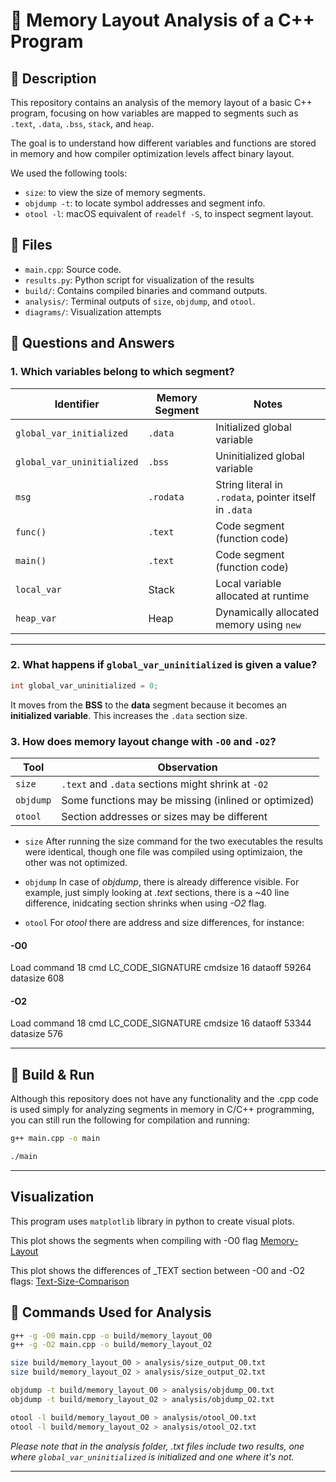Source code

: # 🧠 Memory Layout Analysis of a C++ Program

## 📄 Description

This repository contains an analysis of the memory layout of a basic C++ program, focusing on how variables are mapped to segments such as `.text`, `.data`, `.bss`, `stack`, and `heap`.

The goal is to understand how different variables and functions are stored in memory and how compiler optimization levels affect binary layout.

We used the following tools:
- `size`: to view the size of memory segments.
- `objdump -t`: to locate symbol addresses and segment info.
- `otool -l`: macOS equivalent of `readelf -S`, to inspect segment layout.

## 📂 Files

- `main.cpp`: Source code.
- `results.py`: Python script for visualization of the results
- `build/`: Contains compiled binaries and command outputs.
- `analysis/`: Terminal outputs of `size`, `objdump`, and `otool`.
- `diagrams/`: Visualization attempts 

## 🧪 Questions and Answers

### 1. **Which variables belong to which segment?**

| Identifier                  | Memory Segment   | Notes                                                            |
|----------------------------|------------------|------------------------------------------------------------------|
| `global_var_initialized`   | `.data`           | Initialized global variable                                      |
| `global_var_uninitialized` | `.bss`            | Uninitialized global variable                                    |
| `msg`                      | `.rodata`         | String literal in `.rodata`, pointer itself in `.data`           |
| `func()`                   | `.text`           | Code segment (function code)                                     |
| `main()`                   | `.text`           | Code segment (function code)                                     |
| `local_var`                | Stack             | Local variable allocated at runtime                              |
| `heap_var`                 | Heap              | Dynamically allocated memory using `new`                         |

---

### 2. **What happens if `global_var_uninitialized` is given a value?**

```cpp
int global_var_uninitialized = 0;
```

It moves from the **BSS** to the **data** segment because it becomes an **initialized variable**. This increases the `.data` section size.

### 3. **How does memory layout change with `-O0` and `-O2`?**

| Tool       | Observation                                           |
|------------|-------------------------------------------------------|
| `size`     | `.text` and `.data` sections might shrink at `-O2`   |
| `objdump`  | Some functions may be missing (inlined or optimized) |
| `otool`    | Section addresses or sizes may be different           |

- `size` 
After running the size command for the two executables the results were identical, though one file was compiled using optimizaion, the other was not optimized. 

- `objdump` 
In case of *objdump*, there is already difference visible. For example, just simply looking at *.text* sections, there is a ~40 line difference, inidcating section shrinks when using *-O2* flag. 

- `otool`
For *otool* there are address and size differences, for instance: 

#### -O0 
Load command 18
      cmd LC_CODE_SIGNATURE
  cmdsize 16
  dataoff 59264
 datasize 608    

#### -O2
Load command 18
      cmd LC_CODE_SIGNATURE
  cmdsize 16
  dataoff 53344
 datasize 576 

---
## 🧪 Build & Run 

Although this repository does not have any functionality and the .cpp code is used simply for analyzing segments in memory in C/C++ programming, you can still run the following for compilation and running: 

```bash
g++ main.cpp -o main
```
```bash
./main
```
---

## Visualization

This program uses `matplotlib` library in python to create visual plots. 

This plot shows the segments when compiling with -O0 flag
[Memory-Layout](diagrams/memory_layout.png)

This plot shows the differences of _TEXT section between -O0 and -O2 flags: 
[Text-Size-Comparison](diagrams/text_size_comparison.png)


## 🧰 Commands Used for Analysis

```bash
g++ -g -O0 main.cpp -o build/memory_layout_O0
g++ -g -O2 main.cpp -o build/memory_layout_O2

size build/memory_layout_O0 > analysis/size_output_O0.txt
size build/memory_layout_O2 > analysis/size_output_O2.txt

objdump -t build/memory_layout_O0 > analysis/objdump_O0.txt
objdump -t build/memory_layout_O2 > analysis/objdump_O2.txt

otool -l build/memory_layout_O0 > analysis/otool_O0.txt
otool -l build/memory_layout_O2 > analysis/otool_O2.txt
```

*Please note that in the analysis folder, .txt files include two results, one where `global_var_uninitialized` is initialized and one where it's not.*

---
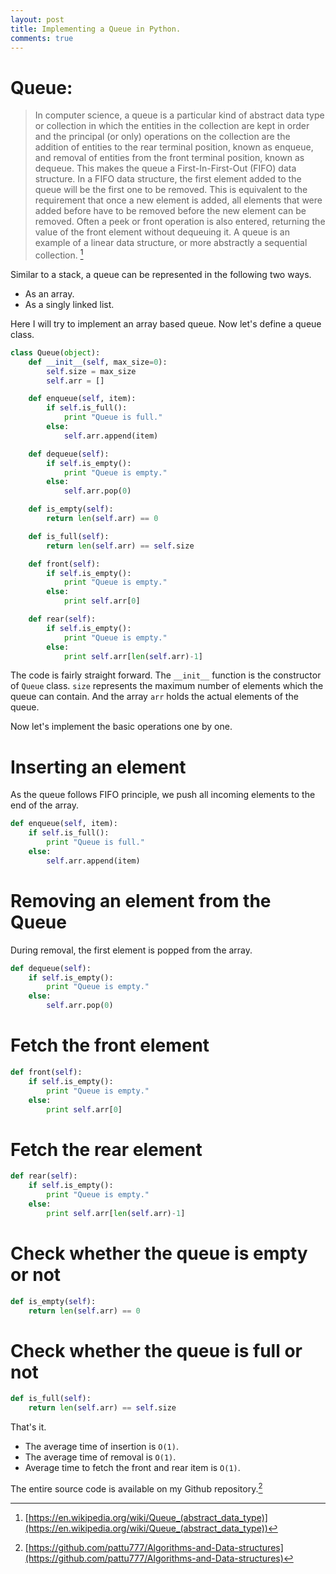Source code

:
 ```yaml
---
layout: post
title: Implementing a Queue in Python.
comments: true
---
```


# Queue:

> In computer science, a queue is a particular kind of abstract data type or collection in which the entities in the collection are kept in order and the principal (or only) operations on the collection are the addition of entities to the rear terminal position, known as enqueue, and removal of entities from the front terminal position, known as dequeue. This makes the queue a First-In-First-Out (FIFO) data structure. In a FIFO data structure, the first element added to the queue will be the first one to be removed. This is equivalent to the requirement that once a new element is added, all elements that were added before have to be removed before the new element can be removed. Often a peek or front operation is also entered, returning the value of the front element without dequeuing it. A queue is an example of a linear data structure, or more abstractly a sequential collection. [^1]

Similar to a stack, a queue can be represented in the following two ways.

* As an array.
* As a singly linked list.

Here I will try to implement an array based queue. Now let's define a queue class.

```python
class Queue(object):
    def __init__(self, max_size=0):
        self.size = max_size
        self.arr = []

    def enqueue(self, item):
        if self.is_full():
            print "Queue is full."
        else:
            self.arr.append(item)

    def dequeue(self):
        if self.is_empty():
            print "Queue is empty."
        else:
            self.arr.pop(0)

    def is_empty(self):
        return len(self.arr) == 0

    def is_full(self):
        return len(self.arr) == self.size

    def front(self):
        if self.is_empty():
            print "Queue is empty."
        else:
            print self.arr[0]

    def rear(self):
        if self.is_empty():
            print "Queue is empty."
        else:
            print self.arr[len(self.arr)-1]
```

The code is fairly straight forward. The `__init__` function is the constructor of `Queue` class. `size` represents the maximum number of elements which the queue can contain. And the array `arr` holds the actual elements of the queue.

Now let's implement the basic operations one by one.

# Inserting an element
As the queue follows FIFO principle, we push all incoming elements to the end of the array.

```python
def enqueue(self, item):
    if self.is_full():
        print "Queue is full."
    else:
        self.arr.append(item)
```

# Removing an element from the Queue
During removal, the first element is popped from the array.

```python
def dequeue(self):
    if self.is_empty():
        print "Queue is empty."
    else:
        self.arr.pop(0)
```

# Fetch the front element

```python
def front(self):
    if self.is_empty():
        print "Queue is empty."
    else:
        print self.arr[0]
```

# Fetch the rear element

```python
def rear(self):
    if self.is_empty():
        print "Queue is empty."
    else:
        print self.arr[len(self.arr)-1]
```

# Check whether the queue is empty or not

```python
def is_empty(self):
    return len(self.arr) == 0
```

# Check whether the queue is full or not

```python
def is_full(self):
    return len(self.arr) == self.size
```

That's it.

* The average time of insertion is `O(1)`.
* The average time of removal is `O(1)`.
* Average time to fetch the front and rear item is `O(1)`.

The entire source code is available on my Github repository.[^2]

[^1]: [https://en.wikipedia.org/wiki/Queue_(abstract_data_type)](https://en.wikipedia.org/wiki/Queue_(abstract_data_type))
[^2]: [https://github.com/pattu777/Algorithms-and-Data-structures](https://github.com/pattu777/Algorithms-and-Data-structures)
════
• **Assignment**: Scan the listing above, and wherever a line holds the string "repository", copy that line.

• **Written reply**:
This repository contains an analysis of the memory layout of a basic C++ program, focusing on how variables are mapped to segments such as `.text`, `.data`, `.bss`, `stack`, and `heap`.
Although this repository does not have any functionality and the .cpp code is used simply for analyzing segments in memory in C/C++ programming, you can still run the following for compilation and running: 
The entire source code is available on my Github repository.[^2]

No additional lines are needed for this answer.